How to complete this task: The records below must be repeated exactly, but without their pictures.

Records:

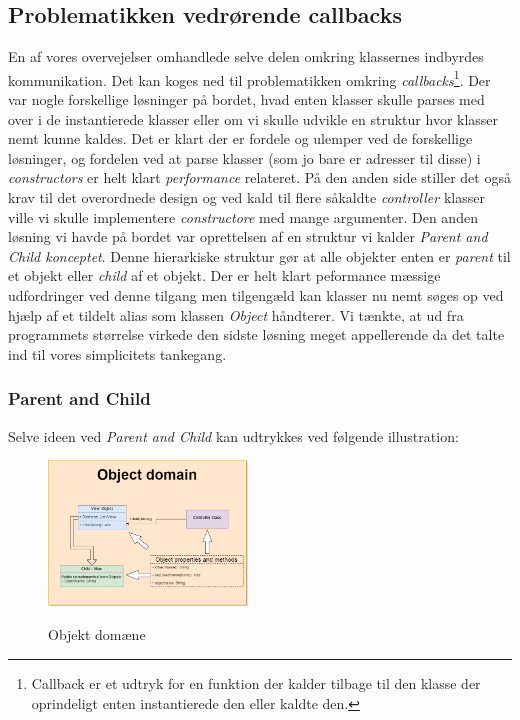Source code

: \documentclass[]{article}
\begin{document}
\subsection{Problematikken vedrørende callbacks}
En af vores overvejelser omhandlede selve delen omkring klassernes indbyrdes kommunikation. Det kan koges ned til problematikken omkring \textit{callbacks}\footnote{Callback er et udtryk for en funktion der kalder tilbage til den klasse der oprindeligt enten instantierede den eller kaldte den.}. Der var nogle forskellige løsninger på bordet, hvad enten klasser skulle parses med over i de instantierede klasser eller om vi skulle udvikle en struktur hvor klasser nemt kunne kaldes. Det er klart der er fordele og ulemper ved de forskellige løsninger, og fordelen ved at parse klasser (som jo bare er adresser til disse) i \textit{constructors} er helt klart \textit{performance} relateret. På den anden side stiller det også krav til det overordnede design og ved kald til flere såkaldte \textit{controller} klasser ville vi skulle implementere \textit{constructore} med mange argumenter. Den anden løsning vi havde på bordet var oprettelsen af en struktur vi kalder \textit{Parent and Child konceptet}. Denne hierarkiske struktur gør at alle objekter enten er \textit{parent} til et objekt eller \textit{child} af et objekt. Der er helt klart peformance mæssige udfordringer ved denne tilgang men tilgengæld kan klasser nu nemt søges op ved hjælp af et tildelt alias som klassen \textit{Object} håndterer. Vi tænkte, at ud fra programmets størrelse virkede den sidste løsning meget appellerende da det talte ind til vores simplicitets tankegang. 
\subsubsection{Parent and Child}
\pagebreak
Selve ideen ved \textit{Parent and Child} kan udtrykkes ved følgende illustration:

\begin{figure}[h!]
	
	\centering
	\includegraphics[width=200px]{Object_hierarchy.jpg}
	\label{fig:hierarchy}
	\caption{Objekt domæne}
\end{figure}
\end{document}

Reply to the task:
Source code

: \documentclass[]{article}
\begin{document}
\subsection{Problematikken vedrørende callbacks}
En af vores overvejelser omhandlede selve delen omkring klassernes indbyrdes kommunikation. Det kan koges ned til problematikken omkring \textit{callbacks}\footnote{Callback er et udtryk for en funktion der kalder tilbage til den klasse der oprindeligt enten instantierede den eller kaldte den.}. Der var nogle forskellige løsninger på bordet, hvad enten klasser skulle parses med over i de instantierede klasser eller om vi skulle udvikle en struktur hvor klasser nemt kunne kaldes. Det er klart der er fordele og ulemper ved de forskellige løsninger, og fordelen ved at parse klasser (som jo bare er adresser til disse) i \textit{constructors} er helt klart \textit{performance} relateret. På den anden side stiller det også krav til det overordnede design og ved kald til flere såkaldte \textit{controller} klasser ville vi skulle implementere \textit{constructore} med mange argumenter. Den anden løsning vi havde på bordet var oprettelsen af en struktur vi kalder \textit{Parent and Child konceptet}. Denne hierarkiske struktur gør at alle objekter enten er \textit{parent} til et objekt eller \textit{child} af et objekt. Der er helt klart peformance mæssige udfordringer ved denne tilgang men tilgengæld kan klasser nu nemt søges op ved hjælp af et tildelt alias som klassen \textit{Object} håndterer. Vi tænkte, at ud fra programmets størrelse virkede den sidste løsning meget appellerende da det talte ind til vores simplicitets tankegang. 
\subsubsection{Parent and Child}
\pagebreak
Selve ideen ved \textit{Parent and Child} kan udtrykkes ved følgende illustration:

\begin{figure}[h!]
	
	\centering
	\includegraphics[width=200px]{Object_hierarchy.jpg}
	\label{fig:hierarchy}
	\caption{Objekt domæne}
\end{figure}
\end{document}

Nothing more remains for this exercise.